Among the lines of the material, copy those that hold the string "next".

[Records for the task — start]

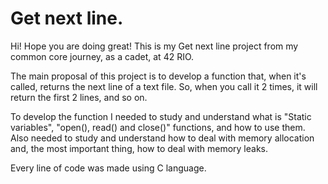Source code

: # Get next line.
Hi! Hope you are doing great! 
This is my Get next line project from my common core journey, as a cadet, at 42 RIO.

The main proposal of this project is to develop a function that, when it's called, returns the next line of a text file. So, when you call it 2 times, it will return the first 2 lines, and so on. 

To develop the function I needed to study and understand what is "Static variables", "open(), read() and close()" functions, and how to use them. Also needed to study and understand how to deal with memory allocation and, the most important thing, how to deal with memory leaks.

Every line of code was made using C language.
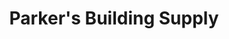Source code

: ---
title: "Parker's Building Supply"
url: /glade-valley/parkers-building-supply/
shop: hardware
---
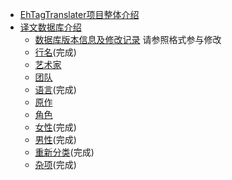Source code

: ﻿* [EhTagTranslater项目整体介绍](使用文档)
* [译文数据库介绍](Home)  
    * [数据库版本信息及修改记录](wiki-version)
    请参照格式参与修改  
    * [行名](rows)(完成)
    * [艺术家](artist)
    * [团队](group)
    * [语言](language)(完成)
    * [原作](parody)
    * [角色](character)
    * [女性](female)(完成)
    * [男性](male)(完成)
    * [重新分类](reclass)(完成)
    * [杂项](misc)(完成)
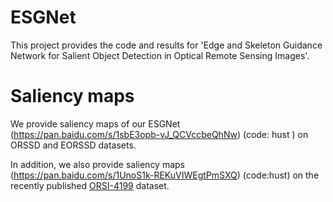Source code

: # ESGNet
This project provides the code and results for 'Edge and Skeleton Guidance Network for Salient
Object Detection in Optical Remote Sensing Images'.
# Saliency maps
   We provide saliency maps of our ESGNet (https://pan.baidu.com/s/1sbE3opb-vJ_QCVccbeQhNw) (code: hust ) on ORSSD and EORSSD datasets.
   
   In addition, we also provide saliency maps (https://pan.baidu.com/s/1UnoS1k-REKuVIWEgtPmSXQ) (code:hust) on the recently published [ORSI-4199](https://github.com/wchao1213/ORSI-SOD) dataset.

[Records for the task — finish]

▶ [Written response]:
: # Get next line.
This is my Get next line project from my common core journey, as a cadet, at 42 RIO.
The main proposal of this project is to develop a function that, when it's called, returns the next line of a text file. So, when you call it 2 times, it will return the first 2 lines, and so on. 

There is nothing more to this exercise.